● Aim of the exercise
Quote all of the data exactly as given. Skip every picture it contains.

··· Data to examine

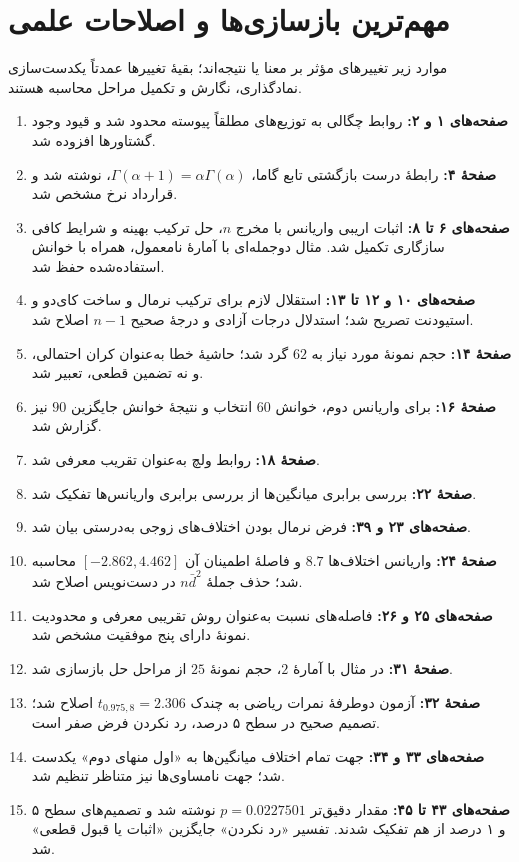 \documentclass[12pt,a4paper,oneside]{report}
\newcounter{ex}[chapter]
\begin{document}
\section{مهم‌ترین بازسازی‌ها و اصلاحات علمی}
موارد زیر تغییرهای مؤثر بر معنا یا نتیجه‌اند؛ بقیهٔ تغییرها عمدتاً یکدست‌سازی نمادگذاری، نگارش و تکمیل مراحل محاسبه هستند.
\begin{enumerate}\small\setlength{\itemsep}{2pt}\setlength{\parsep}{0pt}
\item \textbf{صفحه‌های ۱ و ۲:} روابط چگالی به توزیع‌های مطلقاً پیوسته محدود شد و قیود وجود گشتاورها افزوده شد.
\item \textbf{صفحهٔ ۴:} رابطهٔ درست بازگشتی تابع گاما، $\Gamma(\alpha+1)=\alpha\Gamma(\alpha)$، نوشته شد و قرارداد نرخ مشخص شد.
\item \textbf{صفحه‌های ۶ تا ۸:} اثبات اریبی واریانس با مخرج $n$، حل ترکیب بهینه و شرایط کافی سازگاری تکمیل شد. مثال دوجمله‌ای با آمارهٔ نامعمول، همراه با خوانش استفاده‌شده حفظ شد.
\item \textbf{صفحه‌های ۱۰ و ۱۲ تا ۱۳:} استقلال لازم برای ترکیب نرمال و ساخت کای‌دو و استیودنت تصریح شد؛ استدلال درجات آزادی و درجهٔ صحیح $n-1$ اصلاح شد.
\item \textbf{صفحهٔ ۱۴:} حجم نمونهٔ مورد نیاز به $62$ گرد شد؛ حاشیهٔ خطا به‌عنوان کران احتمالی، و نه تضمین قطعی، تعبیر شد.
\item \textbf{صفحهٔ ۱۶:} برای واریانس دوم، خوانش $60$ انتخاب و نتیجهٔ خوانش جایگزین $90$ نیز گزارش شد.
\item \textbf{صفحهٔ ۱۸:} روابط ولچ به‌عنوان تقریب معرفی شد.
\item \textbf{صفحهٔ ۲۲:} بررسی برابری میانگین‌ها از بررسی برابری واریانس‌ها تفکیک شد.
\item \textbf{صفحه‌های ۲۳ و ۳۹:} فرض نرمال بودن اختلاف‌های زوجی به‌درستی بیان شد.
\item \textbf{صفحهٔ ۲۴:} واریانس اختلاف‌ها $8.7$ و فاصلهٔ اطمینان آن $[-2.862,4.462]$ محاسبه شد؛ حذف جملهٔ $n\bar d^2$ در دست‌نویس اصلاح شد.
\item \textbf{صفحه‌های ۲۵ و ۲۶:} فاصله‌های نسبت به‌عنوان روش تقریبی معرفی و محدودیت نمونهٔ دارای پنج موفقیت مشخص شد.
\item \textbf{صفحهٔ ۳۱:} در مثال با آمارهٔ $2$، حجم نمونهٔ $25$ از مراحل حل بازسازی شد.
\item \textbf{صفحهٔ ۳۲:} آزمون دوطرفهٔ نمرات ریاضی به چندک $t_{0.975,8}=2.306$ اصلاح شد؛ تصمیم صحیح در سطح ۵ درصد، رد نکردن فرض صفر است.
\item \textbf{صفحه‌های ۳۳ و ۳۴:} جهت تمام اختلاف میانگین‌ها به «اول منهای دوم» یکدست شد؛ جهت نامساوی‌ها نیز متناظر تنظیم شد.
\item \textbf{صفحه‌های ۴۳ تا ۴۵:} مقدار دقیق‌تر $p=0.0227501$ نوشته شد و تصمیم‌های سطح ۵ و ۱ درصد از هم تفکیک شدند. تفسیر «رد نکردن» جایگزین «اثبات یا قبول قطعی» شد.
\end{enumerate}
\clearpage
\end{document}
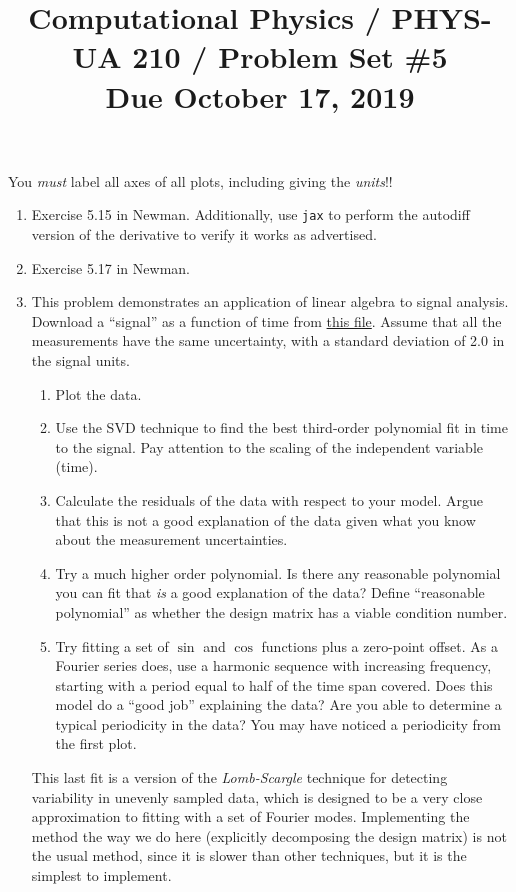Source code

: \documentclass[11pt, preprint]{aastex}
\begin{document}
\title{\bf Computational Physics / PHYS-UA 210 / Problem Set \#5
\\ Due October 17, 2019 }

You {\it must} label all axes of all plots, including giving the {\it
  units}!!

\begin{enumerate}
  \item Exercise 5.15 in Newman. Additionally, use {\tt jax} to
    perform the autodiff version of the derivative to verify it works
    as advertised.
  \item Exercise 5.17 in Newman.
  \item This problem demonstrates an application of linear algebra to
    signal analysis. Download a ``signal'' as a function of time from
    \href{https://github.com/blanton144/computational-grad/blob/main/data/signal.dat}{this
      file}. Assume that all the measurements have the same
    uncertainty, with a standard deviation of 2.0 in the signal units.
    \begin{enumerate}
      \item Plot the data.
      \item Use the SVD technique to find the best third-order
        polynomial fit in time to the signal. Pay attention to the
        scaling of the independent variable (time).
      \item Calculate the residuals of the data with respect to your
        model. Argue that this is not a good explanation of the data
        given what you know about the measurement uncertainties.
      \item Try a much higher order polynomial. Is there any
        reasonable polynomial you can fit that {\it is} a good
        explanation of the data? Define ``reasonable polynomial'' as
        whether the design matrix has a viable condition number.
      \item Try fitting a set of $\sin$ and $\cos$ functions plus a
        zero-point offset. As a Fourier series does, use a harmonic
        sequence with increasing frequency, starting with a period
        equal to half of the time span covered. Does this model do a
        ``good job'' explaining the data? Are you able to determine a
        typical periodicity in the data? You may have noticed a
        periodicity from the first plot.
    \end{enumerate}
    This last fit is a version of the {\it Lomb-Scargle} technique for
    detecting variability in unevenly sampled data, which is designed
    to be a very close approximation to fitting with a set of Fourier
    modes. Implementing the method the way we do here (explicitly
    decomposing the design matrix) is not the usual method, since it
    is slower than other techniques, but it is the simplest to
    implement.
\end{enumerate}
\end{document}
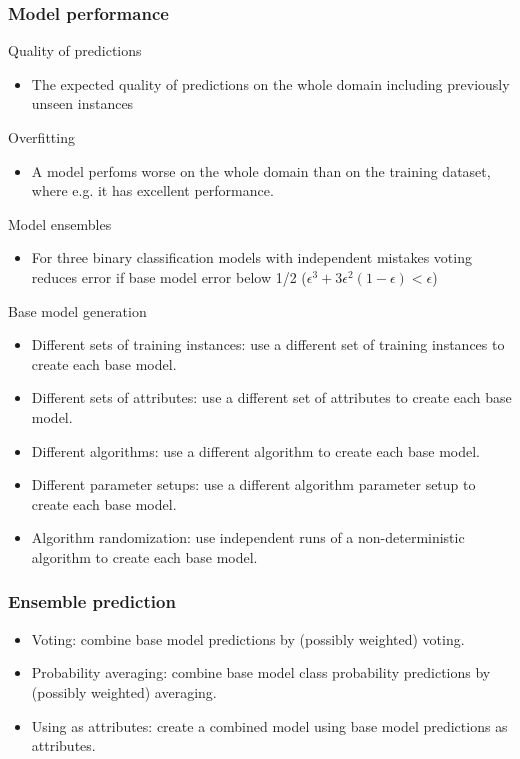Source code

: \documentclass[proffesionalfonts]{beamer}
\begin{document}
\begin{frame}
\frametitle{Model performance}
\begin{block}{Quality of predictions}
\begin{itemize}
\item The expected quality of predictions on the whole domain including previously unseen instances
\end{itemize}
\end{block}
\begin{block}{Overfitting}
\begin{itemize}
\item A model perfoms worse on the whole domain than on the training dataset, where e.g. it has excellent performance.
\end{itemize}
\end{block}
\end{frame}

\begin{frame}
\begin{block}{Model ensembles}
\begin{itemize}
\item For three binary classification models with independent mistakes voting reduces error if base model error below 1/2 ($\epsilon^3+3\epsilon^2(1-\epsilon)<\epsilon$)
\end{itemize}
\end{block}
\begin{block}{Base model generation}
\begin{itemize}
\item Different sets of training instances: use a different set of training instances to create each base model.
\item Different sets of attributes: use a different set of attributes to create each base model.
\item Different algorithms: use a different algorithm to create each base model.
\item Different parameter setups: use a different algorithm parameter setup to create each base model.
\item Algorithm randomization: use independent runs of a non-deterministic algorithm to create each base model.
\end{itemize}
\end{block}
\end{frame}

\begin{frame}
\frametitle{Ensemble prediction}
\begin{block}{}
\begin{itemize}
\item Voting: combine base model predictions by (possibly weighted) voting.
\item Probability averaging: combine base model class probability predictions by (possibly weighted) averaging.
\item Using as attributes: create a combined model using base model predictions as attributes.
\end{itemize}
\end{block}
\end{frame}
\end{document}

······

● Solved exercise
 \documentclass[12pt,a4paper,oneside]{report}
\newcounter{ex}[chapter]
\begin{document}
\section{مهم‌ترین بازسازی‌ها و اصلاحات علمی}
موارد زیر تغییرهای مؤثر بر معنا یا نتیجه‌اند؛ بقیهٔ تغییرها عمدتاً یکدست‌سازی نمادگذاری، نگارش و تکمیل مراحل محاسبه هستند.
\begin{enumerate}\small\setlength{\itemsep}{2pt}\setlength{\parsep}{0pt}
\item \textbf{صفحه‌های ۱ و ۲:} روابط چگالی به توزیع‌های مطلقاً پیوسته محدود شد و قیود وجود گشتاورها افزوده شد.
\item \textbf{صفحهٔ ۴:} رابطهٔ درست بازگشتی تابع گاما، $\Gamma(\alpha+1)=\alpha\Gamma(\alpha)$، نوشته شد و قرارداد نرخ مشخص شد.
\item \textbf{صفحه‌های ۶ تا ۸:} اثبات اریبی واریانس با مخرج $n$، حل ترکیب بهینه و شرایط کافی سازگاری تکمیل شد. مثال دوجمله‌ای با آمارهٔ نامعمول، همراه با خوانش استفاده‌شده حفظ شد.
\item \textbf{صفحه‌های ۱۰ و ۱۲ تا ۱۳:} استقلال لازم برای ترکیب نرمال و ساخت کای‌دو و استیودنت تصریح شد؛ استدلال درجات آزادی و درجهٔ صحیح $n-1$ اصلاح شد.
\item \textbf{صفحهٔ ۱۴:} حجم نمونهٔ مورد نیاز به $62$ گرد شد؛ حاشیهٔ خطا به‌عنوان کران احتمالی، و نه تضمین قطعی، تعبیر شد.
\item \textbf{صفحهٔ ۱۶:} برای واریانس دوم، خوانش $60$ انتخاب و نتیجهٔ خوانش جایگزین $90$ نیز گزارش شد.
\item \textbf{صفحهٔ ۱۸:} روابط ولچ به‌عنوان تقریب معرفی شد.
\item \textbf{صفحهٔ ۲۲:} بررسی برابری میانگین‌ها از بررسی برابری واریانس‌ها تفکیک شد.
\item \textbf{صفحه‌های ۲۳ و ۳۹:} فرض نرمال بودن اختلاف‌های زوجی به‌درستی بیان شد.
\item \textbf{صفحهٔ ۲۴:} واریانس اختلاف‌ها $8.7$ و فاصلهٔ اطمینان آن $[-2.862,4.462]$ محاسبه شد؛ حذف جملهٔ $n\bar d^2$ در دست‌نویس اصلاح شد.
\item \textbf{صفحه‌های ۲۵ و ۲۶:} فاصله‌های نسبت به‌عنوان روش تقریبی معرفی و محدودیت نمونهٔ دارای پنج موفقیت مشخص شد.
\item \textbf{صفحهٔ ۳۱:} در مثال با آمارهٔ $2$، حجم نمونهٔ $25$ از مراحل حل بازسازی شد.
\item \textbf{صفحهٔ ۳۲:} آزمون دوطرفهٔ نمرات ریاضی به چندک $t_{0.975,8}=2.306$ اصلاح شد؛ تصمیم صحیح در سطح ۵ درصد، رد نکردن فرض صفر است.
\item \textbf{صفحه‌های ۳۳ و ۳۴:} جهت تمام اختلاف میانگین‌ها به «اول منهای دوم» یکدست شد؛ جهت نامساوی‌ها نیز متناظر تنظیم شد.
\item \textbf{صفحه‌های ۴۳ تا ۴۵:} مقدار دقیق‌تر $p=0.0227501$ نوشته شد و تصمیم‌های سطح ۵ و ۱ درصد از هم تفکیک شدند. تفسیر «رد نکردن» جایگزین «اثبات یا قبول قطعی» شد.
\end{enumerate}
\clearpage
\end{document}
Source code

: \documentclass[11pt, preprint]{aastex}
\begin{document}
\title{\bf Computational Physics / PHYS-UA 210 / Problem Set \#5
\\ Due October 17, 2019 }

You {\it must} label all axes of all plots, including giving the {\it
  units}!!

\begin{enumerate}
  \item Exercise 5.15 in Newman. Additionally, use {\tt jax} to
    perform the autodiff version of the derivative to verify it works
    as advertised.
  \item Exercise 5.17 in Newman.
  \item This problem demonstrates an application of linear algebra to
    signal analysis. Download a ``signal'' as a function of time from
    \href{https://github.com/blanton144/computational-grad/blob/main/data/signal.dat}{this
      file}. Assume that all the measurements have the same
    uncertainty, with a standard deviation of 2.0 in the signal units.
    \begin{enumerate}
      \item Plot the data.
      \item Use the SVD technique to find the best third-order
        polynomial fit in time to the signal. Pay attention to the
        scaling of the independent variable (time).
      \item Calculate the residuals of the data with respect to your
        model. Argue that this is not a good explanation of the data
        given what you know about the measurement uncertainties.
      \item Try a much higher order polynomial. Is there any
        reasonable polynomial you can fit that {\it is} a good
        explanation of the data? Define ``reasonable polynomial'' as
        whether the design matrix has a viable condition number.
      \item Try fitting a set of $\sin$ and $\cos$ functions plus a
        zero-point offset. As a Fourier series does, use a harmonic
        sequence with increasing frequency, starting with a period
        equal to half of the time span covered. Does this model do a
        ``good job'' explaining the data? Are you able to determine a
        typical periodicity in the data? You may have noticed a
        periodicity from the first plot.
    \end{enumerate}
    This last fit is a version of the {\it Lomb-Scargle} technique for
    detecting variability in unevenly sampled data, which is designed
    to be a very close approximation to fitting with a set of Fourier
    modes. Implementing the method the way we do here (explicitly
    decomposing the design matrix) is not the usual method, since it
    is slower than other techniques, but it is the simplest to
    implement.
\end{enumerate}
\end{document}
Source code

: \documentclass[proffesionalfonts]{beamer}
\begin{document}
\begin{frame}
\frametitle{Model performance}
\begin{block}{Quality of predictions}
\begin{itemize}
\item The expected quality of predictions on the whole domain including previously unseen instances
\end{itemize}
\end{block}
\begin{block}{Overfitting}
\begin{itemize}
\item A model perfoms worse on the whole domain than on the training dataset, where e.g. it has excellent performance.
\end{itemize}
\end{block}
\end{frame}

\begin{frame}
\begin{block}{Model ensembles}
\begin{itemize}
\item For three binary classification models with independent mistakes voting reduces error if base model error below 1/2 ($\epsilon^3+3\epsilon^2(1-\epsilon)<\epsilon$)
\end{itemize}
\end{block}
\begin{block}{Base model generation}
\begin{itemize}
\item Different sets of training instances: use a different set of training instances to create each base model.
\item Different sets of attributes: use a different set of attributes to create each base model.
\item Different algorithms: use a different algorithm to create each base model.
\item Different parameter setups: use a different algorithm parameter setup to create each base model.
\item Algorithm randomization: use independent runs of a non-deterministic algorithm to create each base model.
\end{itemize}
\end{block}
\end{frame}

\begin{frame}
\frametitle{Ensemble prediction}
\begin{block}{}
\begin{itemize}
\item Voting: combine base model predictions by (possibly weighted) voting.
\item Probability averaging: combine base model class probability predictions by (possibly weighted) averaging.
\item Using as attributes: create a combined model using base model predictions as attributes.
\end{itemize}
\end{block}
\end{frame}
\end{document}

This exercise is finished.